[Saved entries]
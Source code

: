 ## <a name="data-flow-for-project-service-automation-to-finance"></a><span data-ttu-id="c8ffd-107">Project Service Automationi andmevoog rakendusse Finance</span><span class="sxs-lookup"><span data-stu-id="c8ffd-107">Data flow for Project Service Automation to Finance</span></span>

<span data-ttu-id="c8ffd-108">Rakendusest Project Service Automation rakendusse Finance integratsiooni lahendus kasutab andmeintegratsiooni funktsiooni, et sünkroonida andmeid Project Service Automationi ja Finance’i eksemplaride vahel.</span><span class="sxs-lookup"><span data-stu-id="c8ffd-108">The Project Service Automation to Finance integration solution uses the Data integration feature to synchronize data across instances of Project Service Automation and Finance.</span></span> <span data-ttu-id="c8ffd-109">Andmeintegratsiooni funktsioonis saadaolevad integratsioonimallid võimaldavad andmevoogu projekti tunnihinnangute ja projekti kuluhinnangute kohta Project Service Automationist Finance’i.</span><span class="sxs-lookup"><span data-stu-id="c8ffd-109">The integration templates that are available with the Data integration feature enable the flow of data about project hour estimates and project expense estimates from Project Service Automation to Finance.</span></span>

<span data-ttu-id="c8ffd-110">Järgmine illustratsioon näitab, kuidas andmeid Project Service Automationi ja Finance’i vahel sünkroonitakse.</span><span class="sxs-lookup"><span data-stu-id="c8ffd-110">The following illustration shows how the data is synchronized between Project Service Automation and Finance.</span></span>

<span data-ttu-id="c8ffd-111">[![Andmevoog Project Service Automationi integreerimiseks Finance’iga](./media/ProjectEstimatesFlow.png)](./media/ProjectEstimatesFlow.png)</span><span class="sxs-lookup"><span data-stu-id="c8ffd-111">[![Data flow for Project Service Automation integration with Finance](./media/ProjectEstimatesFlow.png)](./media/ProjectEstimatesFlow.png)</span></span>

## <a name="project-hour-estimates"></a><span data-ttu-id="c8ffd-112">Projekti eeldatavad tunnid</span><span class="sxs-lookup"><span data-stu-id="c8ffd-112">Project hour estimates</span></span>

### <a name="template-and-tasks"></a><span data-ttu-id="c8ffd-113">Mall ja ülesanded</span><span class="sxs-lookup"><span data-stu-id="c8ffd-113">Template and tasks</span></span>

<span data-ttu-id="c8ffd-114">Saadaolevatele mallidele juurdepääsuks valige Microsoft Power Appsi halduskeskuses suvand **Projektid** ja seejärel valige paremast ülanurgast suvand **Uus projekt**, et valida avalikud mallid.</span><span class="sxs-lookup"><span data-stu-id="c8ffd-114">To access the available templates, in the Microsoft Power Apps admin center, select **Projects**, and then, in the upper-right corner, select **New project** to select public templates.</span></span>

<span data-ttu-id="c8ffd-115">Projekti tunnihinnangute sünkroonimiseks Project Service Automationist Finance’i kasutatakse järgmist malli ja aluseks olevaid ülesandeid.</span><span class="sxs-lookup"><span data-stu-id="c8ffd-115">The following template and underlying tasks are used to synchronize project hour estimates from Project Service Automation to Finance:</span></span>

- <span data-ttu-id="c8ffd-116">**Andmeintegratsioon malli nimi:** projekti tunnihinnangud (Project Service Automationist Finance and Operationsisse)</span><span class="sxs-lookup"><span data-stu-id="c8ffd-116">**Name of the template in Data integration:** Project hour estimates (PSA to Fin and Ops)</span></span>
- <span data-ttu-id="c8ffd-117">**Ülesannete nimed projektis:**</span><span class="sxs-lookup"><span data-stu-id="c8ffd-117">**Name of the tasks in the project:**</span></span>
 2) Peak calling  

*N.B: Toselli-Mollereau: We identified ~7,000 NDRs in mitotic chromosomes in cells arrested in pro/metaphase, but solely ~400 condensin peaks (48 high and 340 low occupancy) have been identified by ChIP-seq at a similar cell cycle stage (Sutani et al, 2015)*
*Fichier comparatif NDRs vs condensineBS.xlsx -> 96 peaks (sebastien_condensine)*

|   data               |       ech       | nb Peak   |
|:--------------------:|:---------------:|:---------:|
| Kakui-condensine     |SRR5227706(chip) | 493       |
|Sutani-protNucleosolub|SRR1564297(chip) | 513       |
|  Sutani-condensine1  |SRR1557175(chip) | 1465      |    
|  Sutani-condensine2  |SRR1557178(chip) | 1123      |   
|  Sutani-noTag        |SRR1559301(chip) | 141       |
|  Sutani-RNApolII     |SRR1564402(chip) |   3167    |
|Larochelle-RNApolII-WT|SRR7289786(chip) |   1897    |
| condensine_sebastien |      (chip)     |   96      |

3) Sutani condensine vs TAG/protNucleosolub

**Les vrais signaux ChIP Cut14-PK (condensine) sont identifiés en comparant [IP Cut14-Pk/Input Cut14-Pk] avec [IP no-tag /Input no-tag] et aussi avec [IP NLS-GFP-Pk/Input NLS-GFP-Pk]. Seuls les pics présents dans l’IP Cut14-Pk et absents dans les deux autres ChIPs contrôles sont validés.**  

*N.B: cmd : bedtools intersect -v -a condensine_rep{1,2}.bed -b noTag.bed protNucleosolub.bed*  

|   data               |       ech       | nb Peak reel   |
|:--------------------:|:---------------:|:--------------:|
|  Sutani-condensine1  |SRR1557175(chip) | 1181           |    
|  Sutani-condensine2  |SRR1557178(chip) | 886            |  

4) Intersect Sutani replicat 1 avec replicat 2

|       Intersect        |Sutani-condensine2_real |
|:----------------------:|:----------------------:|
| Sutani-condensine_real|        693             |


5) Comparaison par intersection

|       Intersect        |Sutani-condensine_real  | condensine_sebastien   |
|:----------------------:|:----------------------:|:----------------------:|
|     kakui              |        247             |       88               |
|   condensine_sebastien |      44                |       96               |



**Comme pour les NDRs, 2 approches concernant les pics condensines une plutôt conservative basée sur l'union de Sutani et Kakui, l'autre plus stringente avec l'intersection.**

YOUR INSTRUCTIONS. Find each line of the data above that holds the word "noTag", then copy it.

REPLY.
|  Sutani-noTag        |SRR1559301(chip) | 141       |
*N.B: cmd : bedtools intersect -v -a condensine_rep{1,2}.bed -b noTag.bed protNucleosolub.bed*  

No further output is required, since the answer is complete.